JSTOR: Large Scale Digitization of Journals in the United States

Kevin M. Guthrie

„What a terrific service you offer! Thanks for the wonderful tool that makes scholarly research so much more accessible.“

Nicole C. Raeburn, Graduate Student, Dept. of Sociology, Ohio State University

Such an expression of enthusiasm was more than even we could have hoped for when the idea for JSTOR was conceived a little more than three years ago. In fact, the notion of increasing access to information was a secondary objective of the JSTOR project in its early days. Instead, our initial goal was to test whether it would be possible to save library shelf space by converting older, little-used materials to electronic formats and storing them in a central database. It seemed a simple concept but has proved to be enormously complicated in practice.

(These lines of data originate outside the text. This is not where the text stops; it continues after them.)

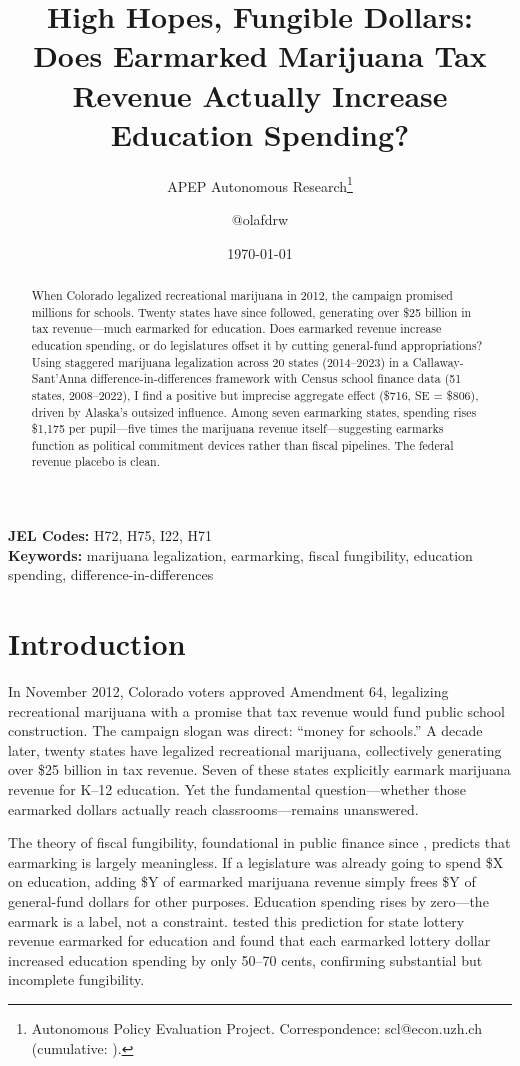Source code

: \documentclass[12pt]{article}
\title{High Hopes, Fungible Dollars: Does Earmarked Marijuana Tax Revenue Actually Increase Education Spending?}
\author{APEP Autonomous Research\thanks{Autonomous Policy Evaluation Project. Correspondence: scl@econ.uzh.ch{} (cumulative: \apepcumulativetime{}).} \and @olafdrw}
\date{\today}
\begin{document}
\maketitle

\begin{abstract}
\noindent
When Colorado legalized recreational marijuana in 2012, the campaign promised millions for schools. Twenty states have since followed, generating over \$25 billion in tax revenue---much earmarked for education. Does earmarked revenue increase education spending, or do legislatures offset it by cutting general-fund appropriations? Using staggered marijuana legalization across 20 states (2014--2023) in a Callaway-Sant'Anna difference-in-differences framework with Census school finance data (51 states, 2008--2022), I find a positive but imprecise aggregate effect (\$716, SE = \$806), driven by Alaska's outsized influence. Among seven earmarking states, spending rises \$1,175 per pupil---five times the marijuana revenue itself---suggesting earmarks function as political commitment devices rather than fiscal pipelines. The federal revenue placebo is clean.
\end{abstract}

\vspace{1em}
\noindent\textbf{JEL Codes:} H72, H75, I22, H71 \\
\noindent\textbf{Keywords:} marijuana legalization, earmarking, fiscal fungibility, education spending, difference-in-differences

\newpage

\section{Introduction}

In November 2012, Colorado voters approved Amendment 64, legalizing recreational marijuana with a promise that tax revenue would fund public school construction. The campaign slogan was direct: ``money for schools.'' A decade later, twenty states have legalized recreational marijuana, collectively generating over \$25 billion in tax revenue. Seven of these states explicitly earmark marijuana revenue for K--12 education. Yet the fundamental question---whether those earmarked dollars actually reach classrooms---remains unanswered.

The theory of fiscal fungibility, foundational in public finance since \citet{hines1995anomalies}, predicts that earmarking is largely meaningless. If a legislature was already going to spend \$X on education, adding \$Y of earmarked marijuana revenue simply frees \$Y of general-fund dollars for other purposes. Education spending rises by zero---the earmark is a label, not a constraint. \citet{evans2007earmarking} tested this prediction for state lottery revenue earmarked for education and found that each earmarked lottery dollar increased education spending by only 50--70 cents, confirming substantial but incomplete fungibility.
\end{document}
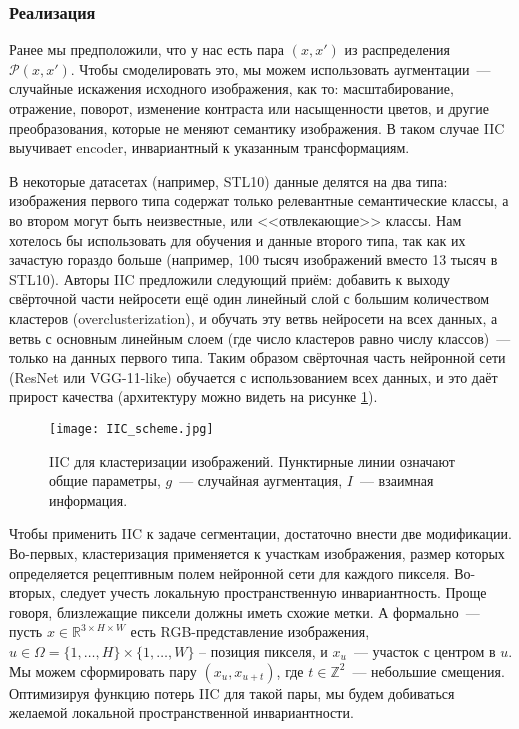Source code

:     \subsubsection{Реализация}
    Ранее мы предположили, что у нас есть пара $(x, x')$ из распределения $\mathcal{P}(x, x')$.
    Чтобы смоделировать это, мы можем использовать аугментации~--- случайные искажения исходного изображения,
    как то: масштабирование, отражение, поворот, изменение контраста или насыщенности цветов, и другие преобразования, которые не меняют семантику изображения. 
    В таком случае IIC выучивает encoder, инвариантный к указанным трансформациям.

    В некоторые датасетах (например, STL10) данные делятся на два типа: изображения первого типа содержат только релевантные семантические классы,
    а во втором могут быть неизвестные, или <<отвлекающие>> классы.
    Нам хотелось бы использовать для обучения и данные второго типа, так как их зачастую гораздо больше (например, 100 тысяч изображений вместо 13 тысяч в STL10).
    Авторы IIC предложили следующий приём: добавить к выходу свёрточной части нейросети ещё один линейный слой с большим количеством кластеров (overclusterization), 
    и обучать эту ветвь нейросети на всех данных, а ветвь с основным линейным слоем (где число кластеров равно числу классов)~--- только на данных первого типа.
    Таким образом свёрточная часть нейронной сети (ResNet или VGG-11-like) обучается с использованием всех данных, 
    и это даёт прирост качества (архитектуру можно видеть на рисунке \ref{fig:iic_scheme}).

    \begin{figure}
        \centering
        \texttt{[image: IIC\_scheme.jpg]}
        \caption{IIC для кластеризации изображений. 
        Пунктирные линии означают общие параметры, $g$~--- случайная аугментация, 
        $I$~--- взаимная информация.\label{fig:iic_scheme}}
    \end{figure}

    Чтобы применить IIC к задаче сегментации, достаточно внести две модификации.
    Во-первых, кластеризация применяется к участкам изображения, размер которых определяется рецептивным полем нейронной сети для каждого пикселя.
    Во-вторых, следует учесть локальную пространственную инвариантность.
    Проще говоря, близлежащие пиксели должны иметь схожие метки.
    А формально~--- пусть $x \in \mathbb{R}^{3 \times H \times W}$ есть RGB-представление изображения,
    $u \in \Omega = \{1, \ldots, H\} \times \{1, \ldots, W\}$ -- позиция пикселя, и $x_u$~--- участок с центром в $u$.
    Мы можем сформировать пару $(x_u, x_{u + t})$, где $t \in \mathbb{Z}^2$~--- небольшие смещения.
    Оптимизируя функцию потерь IIC для такой пары, мы будем добиваться желаемой локальной пространственной инвариантности.
    
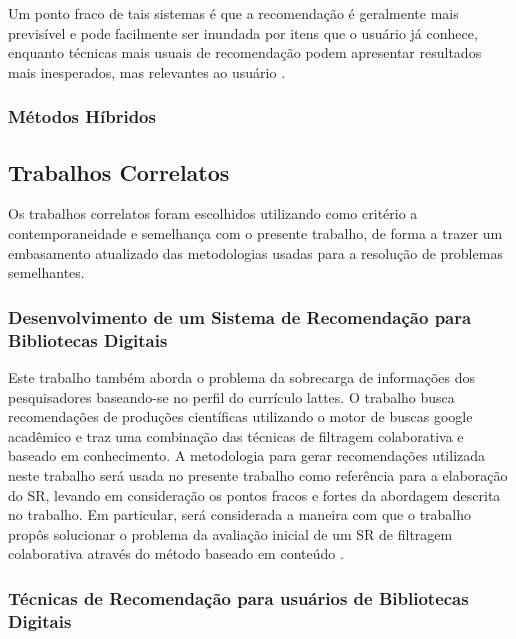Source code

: \documentclass[12pt]{article}
\begin{document}
Um ponto fraco de tais sistemas é que a recomendação é geralmente mais previsível e pode facilmente ser inundada por itens que o 
usuário já conhece, enquanto técnicas mais usuais de recomendação podem apresentar resultados mais inesperados, mas relevantes ao 
usuário \cite{sinha2001comparing}.

\subsubsection{Métodos Híbridos}

\subsection{Trabalhos Correlatos}

Os trabalhos correlatos foram escolhidos utilizando como critério a contemporaneidade e semelhança com o presente trabalho, 
de forma a trazer um embasamento atualizado das metodologias usadas para a resolução de problemas semelhantes.

\subsubsection{Desenvolvimento de um Sistema de Recomendação para Bibliotecas Digitais}

Este trabalho também aborda o problema da sobrecarga de informações dos pesquisadores baseando-se no perfil do currículo lattes. 
O trabalho busca recomendações de produções científicas utilizando o motor de buscas google acadêmico e traz uma combinação 
das técnicas de filtragem colaborativa e baseado em conhecimento. A metodologia para gerar recomendações utilizada neste 
trabalho será usada no presente trabalho como referência para a elaboração do SR, levando em consideração os pontos fracos 
e fortes da abordagem descrita no trabalho. Em particular, será considerada a maneira com que o trabalho propôs solucionar 
o problema  da avaliação inicial de um SR de filtragem colaborativa através do método baseado em conteúdo \cite{da2018desenvolvimento}.

\subsubsection{Técnicas de Recomendação para usuários de Bibliotecas
Digitais}
\end{document}
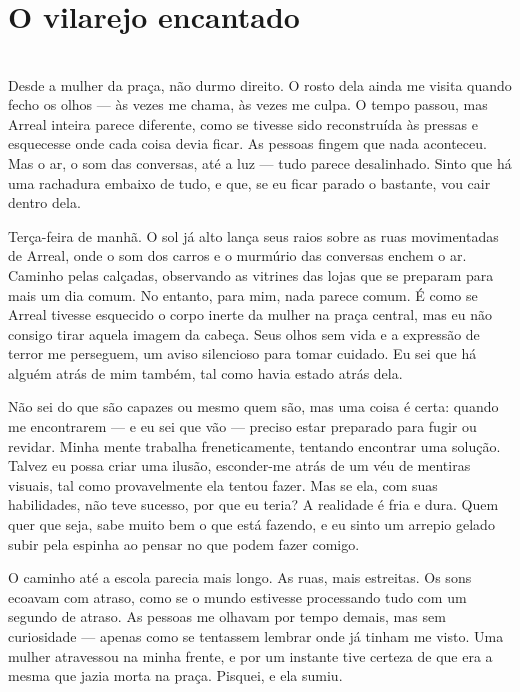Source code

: \newpage

\ifdefined\useChapters
\chapter{O vilarejo encantado}
\else
\chapter{}
\fi

Desde a mulher da praça, não durmo direito.  
O rosto dela ainda me visita quando fecho os olhos — às vezes me chama, às vezes me culpa.  
O tempo passou, mas Arreal inteira parece diferente, como se tivesse sido reconstruída às pressas e esquecesse onde cada coisa devia ficar.
As pessoas fingem que nada aconteceu.  
Mas o ar, o som das conversas, até a luz — tudo parece desalinhado.  
Sinto que há uma rachadura embaixo de tudo, e que, se eu ficar parado o bastante, vou cair dentro dela.

Terça-feira de manhã. O sol já alto lança seus raios sobre as ruas movimentadas de Arreal, onde o som dos carros e o murmúrio das conversas enchem o ar. Caminho pelas calçadas, observando as vitrines das lojas que se preparam para mais um dia comum. No entanto, para mim, nada parece comum. É como se Arreal tivesse esquecido o corpo inerte da mulher na praça central, mas eu não consigo tirar aquela imagem da cabeça. Seus olhos sem vida e a expressão de terror me perseguem, um aviso silencioso para tomar cuidado. Eu sei que há alguém atrás de mim também, tal como havia estado atrás dela.

Não sei do que são capazes ou mesmo quem são, mas uma coisa é certa: quando me encontrarem — e eu sei que vão — preciso estar preparado para fugir ou revidar. Minha mente trabalha freneticamente, tentando encontrar uma solução. Talvez eu possa criar uma ilusão, esconder-me atrás de um véu de mentiras visuais, tal como provavelmente ela tentou fazer. Mas se ela, com suas habilidades, não teve sucesso, por que eu teria? A realidade é fria e dura. Quem quer que seja, sabe muito bem o que está fazendo, e eu sinto um arrepio gelado subir pela espinha ao pensar no que podem fazer comigo.

O caminho até a escola parecia mais longo. As ruas, mais estreitas.  
Os sons ecoavam com atraso, como se o mundo estivesse processando tudo com um segundo de atraso.  
As pessoas me olhavam por tempo demais, mas sem curiosidade — apenas como se tentassem lembrar onde já tinham me visto.  
Uma mulher atravessou na minha frente, e por um instante tive certeza de que era a mesma que jazia morta na praça.  
Pisquei, e ela sumiu.

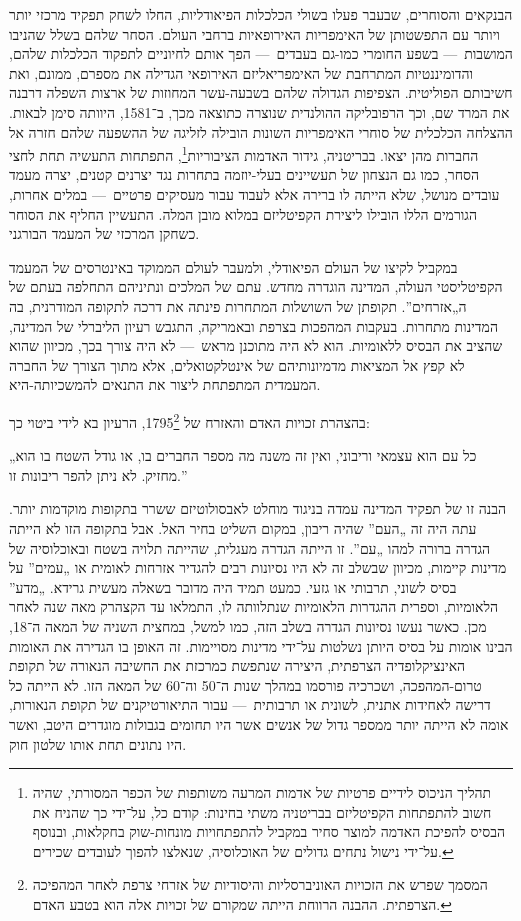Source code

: הבנקאים והסוחרים, שבעבר פעלו בשולי הכלכלות הפיאודליות, החלו לשחק תפקיד מרכזי יותר ויותר עם התפשטותן של האימפריות האירופאיות ברחבי העולם. הסחר שלהם בשלל שהניבו המושבות~— בשפע החומרי כמו-גם בעבדים~— הפך אותם לחיוניים לתפקוד הכלכלות שלהם, והדומיננטיות המתרחבת של האימפריאליזם האירופאי הגדילה את מספרם, ממונם, ואת חשיבותם הפוליטית. הצפיפות הגדולה שלהם בשבעה-עשר המחוזות של ארצות השפלה דרבנה את המרד שם, וכך הרפובליקה ההולנדית שנוצרה כתוצאה מכך, ב־1581, היוותה סימן לבאות. ההצלחה הכלכלית של סוחרי האימפריות השונות הובילה לזליגה של ההשפעה שלהם חזרה אל החברות מהן יצאו. בבריטניה, גידור האדמות הציבוריות\footnote{תהליך הניכוס לידיים פרטיות של אדמות המרעה משותפות של הכפר המסורתי, שהיה חשוב להתפתחות הקפיטליזם בבריטניה משתי בחינות: קודם כל, על־ידי כך שהניח את הבסיס להפיכת האדמה למוצר סחיר במקביל להתפתחויות מונחות-שוק בחקלאות, ובנוסף על־ידי נישול נתחים גדולים של האוכלוסיה, שנאלצו להפוך לעובדים שכירים.}, התפתחות התעשיה תחת לחצי הסחר, כמו גם הנצחון של תעשיינים בעלי-יוזמה בתחרות נגד יצרנים קטנים, יצרה מעמד עובדים מנושל, שלא הייתה לו ברירה אלא לעבוד עבור מעסיקים פרטיים~— במלים אחרות, הגורמים הללו הובילו ליצירת הקפיטליזם במלוא מובן המלה. התעשיין החליף את הסוחר כשחקן המרכזי של המעמד הבורגני.

במקביל לקיצו של העולם הפיאודלי, ולמעבר לעולם הממוקד באינטרסים של המעמד הקפיטליסטי העולה, המדינה הוגדרה מחדש. עתם של המלכים ונתיניהם התחלפה בעתם של ה„אזרחים”. תקופתן של השושלות המתחרות פינתה את דרכה לתקופה המודרנית, בה המדינות מתחרות. בעקבות המהפכות בצרפת ובאמריקה, התגבש רעיון הליברלי של המדינה, שהציב את הבסיס ללאומיות. הוא לא היה מתוכנן מראש~— לא היה צורך בכך, מכיוון שהוא לא קפץ אל המציאות מדמיונותיהם של אינטלקטואלים, אלא מתוך הצורך של החברה המעמדית המתפתחת ליצור את התנאים להמשכיותה-היא.

בהצהרת זכויות האדם והאזרח של 1795\footnote{המסמך שפרש את הזכויות האוניברסליות והיסודיות של אזרחי צרפת לאחר המהפיכה הצרפתית. ההבנה הרווחת הייתה שמקורם של זכויות אלה הוא בטבע האדם.}, הרעיון בא לידי ביטוי כך: 

„כל עם הוא עצמאי וריבוני, ואין זה משנה מה מספר החברים בו, או גודל השטח בו הוא מחזיק. לא ניתן להפר ריבונות זו.”

הבנה זו של תפקיד המדינה עמדה בניגוד מוחלט לאבסולוטיזם ששרר בתקופות מוקדמות יותר. עתה היה זה „העם” שהיה ריבון, במקום השליט בחיר האל. אבל בתקופה הזו לא הייתה הגדרה ברורה למהו „עם”. זו הייתה הגדרה מעגלית, שהייתה תלויה בשטח ובאוכלוסיה של מדינות קיימות, מכיוון שבשלב זה לא היו נסיונות רבים להגדיר אזרחות לאומית או „עמים” על בסיס לשוני, תרבותי או גזעי. כמעט תמיד היה מדובר בשאלה מעשית גרידא. „מדע” הלאומיות, וספרית ההגדרות הלאומיות שנתלוותה לו, התמלאו עד הקצהרק מאה שנה לאחר מכן. כאשר נעשו נסיונות הגדרה בשלב הזה, כמו למשל, במחצית השניה של המאה ה־18, הבינו אומות על בסיס היותן נשלטות על־ידי מדינות מסויימות. זה האופן בו הגדירה את האומות האינציקלופדיה הצרפתית, היצירה שנתפשת כמרכזת את החשיבה הנאורה של תקופת טרום-המהפכה, ושכרכיה פורסמו במהלך שנות ה־50 וה־60 של המאה הזו. לא הייתה כל דרישה לאחידות אתנית, לשונית או תרבותית~— עבור התיאורטיקנים של תקופת הנאורות, אומה לא הייתה יותר ממספר גדול של אנשים אשר היו תחומים בגבולות מוגדרים היטב, ואשר היו נתונים תחת אותו שלטון חוק.

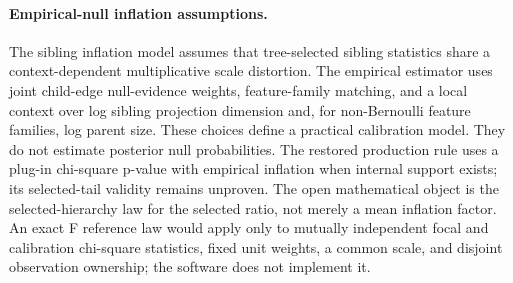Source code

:\paragraph{Empirical-null inflation assumptions.}
The sibling inflation model assumes that tree-selected sibling statistics
share a context-dependent multiplicative scale distortion. The empirical estimator uses
joint child-edge null-evidence weights, feature-family matching, and a local
context over log sibling projection dimension and, for non-Bernoulli feature
families, log parent size. These choices define a practical calibration model.
They do not estimate posterior null probabilities. The restored production
rule uses a plug-in chi-square p-value with empirical inflation when internal
support exists; its selected-tail validity remains unproven. The open mathematical object is the selected-hierarchy law for the
selected ratio, not merely a mean inflation factor. An exact F reference law
would apply only to mutually independent focal and calibration chi-square
statistics, fixed unit weights, a common scale, and disjoint observation
ownership; the software does not implement it.

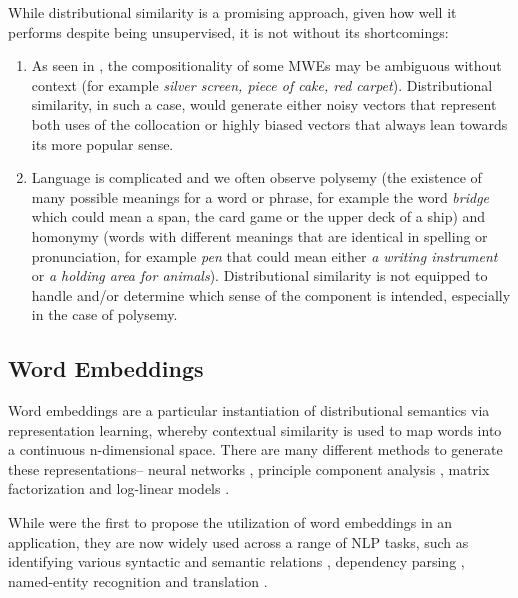 While distributional similarity is a promising approach, given how well it performs despite being unsupervised, it is not without its shortcomings:
\begin{enumerate}
    \item As seen in , the compositionality of some MWEs may be ambiguous without context (for example \textit{silver screen, piece of cake, red carpet}). Distributional similarity, in such a case, would generate either noisy vectors that represent both uses of the collocation or highly biased vectors that always lean towards its more popular sense.
    \item Language is complicated and we often observe polysemy (the existence of many possible meanings for a word or phrase, for example the word \textit{bridge} which could mean a span, the card game or the upper deck of a ship) and homonymy (words with different meanings that are identical in spelling or pronunciation, for example \textit{pen} that could mean either \textit{a writing instrument} or \textit{a holding area for animals}). Distributional similarity is not equipped to handle and/or determine which sense of the component is intended, especially in the case of polysemy.
\end{enumerate}

\subsection{Word Embeddings}
Word embeddings are a particular instantiation of distributional semantics via representation learning, whereby contextual similarity is used to map words into a continuous n-dimensional space. There are many different methods to generate these representations-- neural networks \citep{Bengio2003}, principle component analysis \citep{Lebret2013}, matrix factorization \citep{Jeffrey2014} and log-linear models \citep{Mikolov2013}.

While \cite{Coll2008} were the first to propose the utilization of word embeddings in an application, they are now widely used across a range of NLP tasks, such as identifying various syntactic and semantic relations \citep{Mikolov2013}, dependency parsing \citep{Bansal2014}, named-entity recognition \citep{Passos2014} and translation \citep{Zou2013}.

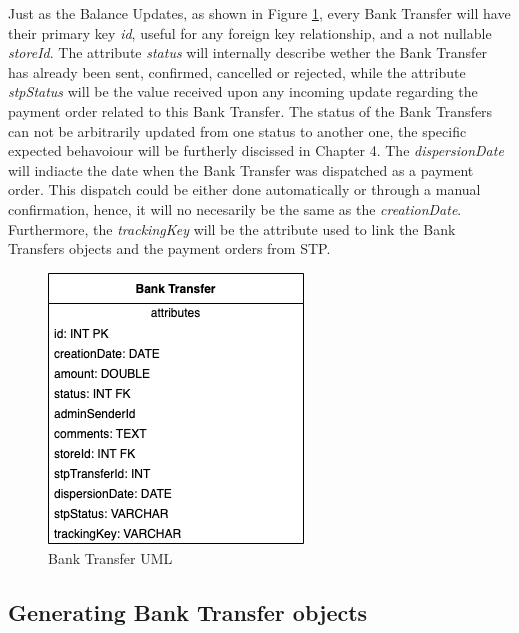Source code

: Just as the Balance Updates, as shown in Figure \ref{fig:uml_bank_transfers}, every Bank Transfer will have their primary key \textit{id}, useful for any foreign key relationship, and a not nullable \textit{storeId}. The attribute \textit{status} will internally describe wether the Bank Transfer has already been sent, confirmed, cancelled or rejected, while the attribute \textit{stpStatus} will be the value received upon any incoming update regarding the payment order related to this Bank Transfer. The status of the Bank Transfers can not be arbitrarily updated from one status to another one, the specific expected behavoiour will be furtherly discissed in Chapter 4.
The \textit{dispersionDate} will indiacte the date when the Bank Transfer was dispatched as a payment order. This dispatch could be either done automatically or through a manual confirmation, hence, it will no necesarily be the same as the \textit{creationDate}. Furthermore, the \textit{trackingKey} will be the attribute used to link the Bank Transfers objects and the payment orders from STP.

\begin{figure} [H]
    \centering
    \includegraphics[scale = 0.7]{assets/uml/BankTransfers.png}
    \caption{Bank Transfer UML}\label{fig:uml_bank_transfers}
\end{figure}

\subsection{Generating Bank Transfer objects}

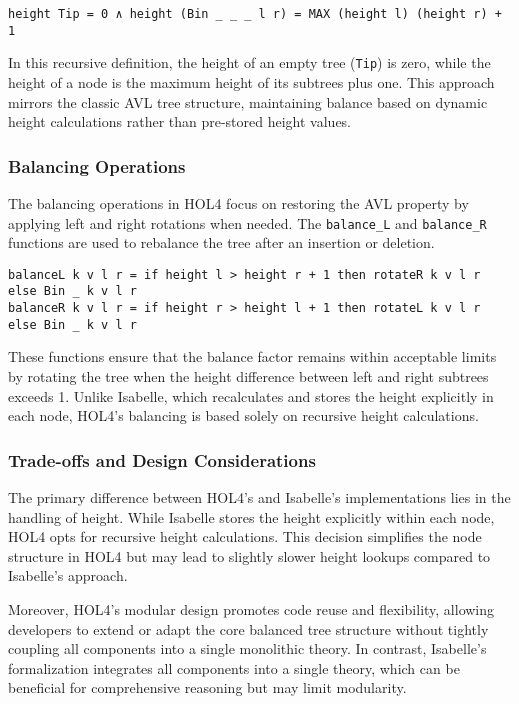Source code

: \documentclass[12pt]{article}
\begin{document}
\begin{verbatim}
height Tip = 0 ∧ height (Bin _ _ _ l r) = MAX (height l) (height r) + 1
\end{verbatim}

In this recursive definition, the height of an empty tree (\texttt{Tip}) is zero, while the height of a node is the maximum height of its subtrees plus one. This approach mirrors the classic AVL tree structure, maintaining balance based on dynamic height calculations rather than pre-stored height values.

\subsubsection{Balancing Operations}
The balancing operations in HOL4 focus on restoring the AVL property by applying left and right rotations when needed. The \texttt{balance\_L} and \texttt{balance\_R} functions are used to rebalance the tree after an insertion or deletion.

\begin{verbatim}
balanceL k v l r = if height l > height r + 1 then rotateR k v l r else Bin _ k v l r
balanceR k v l r = if height r > height l + 1 then rotateL k v l r else Bin _ k v l r
\end{verbatim}

These functions ensure that the balance factor remains within acceptable limits by rotating the tree when the height difference between left and right subtrees exceeds 1. Unlike Isabelle, which recalculates and stores the height explicitly in each node, HOL4’s balancing is based solely on recursive height calculations.

\subsubsection{Trade-offs and Design Considerations}
The primary difference between HOL4’s and Isabelle’s implementations lies in the handling of height. While Isabelle stores the height explicitly within each node, HOL4 opts for recursive height calculations. This decision simplifies the node structure in HOL4 but may lead to slightly slower height lookups compared to Isabelle’s approach.

Moreover, HOL4's modular design promotes code reuse and flexibility, allowing developers to extend or adapt the core balanced tree structure without tightly coupling all components into a single monolithic theory. In contrast, Isabelle's formalization integrates all components into a single theory, which can be beneficial for comprehensive reasoning but may limit modularity.
\end{document}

Much has transpired in a short period of time. The JSTOR database now includes well over 2 million pages from 61 important journals in 13 academic disciplines. Additional journal content is being digitized at a rate of more than 100,000 pages per month. More than 320 libraries in the United States and Canada have become participating institutions, providing support for the creation, maintenance and growth of this database. Outside of North America, we have established a mirror site in the United Kingdom. Through a novel collaborative relationship with the Joint Information Systems Committee, the JSTOR database is now being made available to over 20 higher education institutions in England, Scotland, Wales and Northern Ireland from a mirror site at the University of Manchester. In addition, plans are underway to establish a second overseas mirror site in Budapest, Hungary to serve institutions in Eastern Europe and Russia. As each day passes, new opportunities are presented to us to extend the reach of this enterprise. It is an exciting and challenging time.

Since many of the participants in the LIBER conference are from outside of the United States and may not be familiar with JSTOR, the purpose of this paper will be to provide an overview of the project and an update on where things stand.

BACKGROUND

Originally a project of The Andrew W. Mellon Foundation1, JSTOR is now an independent not-for-profit organization with a mission to help the scholarly community take advantage of advances in information technologies. JSTOR’s initial objective is to develop a trusted archive of core scholarly journal literature, with an emphasis on the retrospective conversion of the entire backfiles of key academic journals. One reason older journals offer a compelling test case of the future digital library is that they occupy large amounts of shelf space in academic libraries, representing a real and on-going cost to the system. Recent developments in information and networking technology now make it possible to store information digitally in one or a few sites and distribute it widely, potentially reducing the long-term systemwide costs associated with duplicative storage and maintenance.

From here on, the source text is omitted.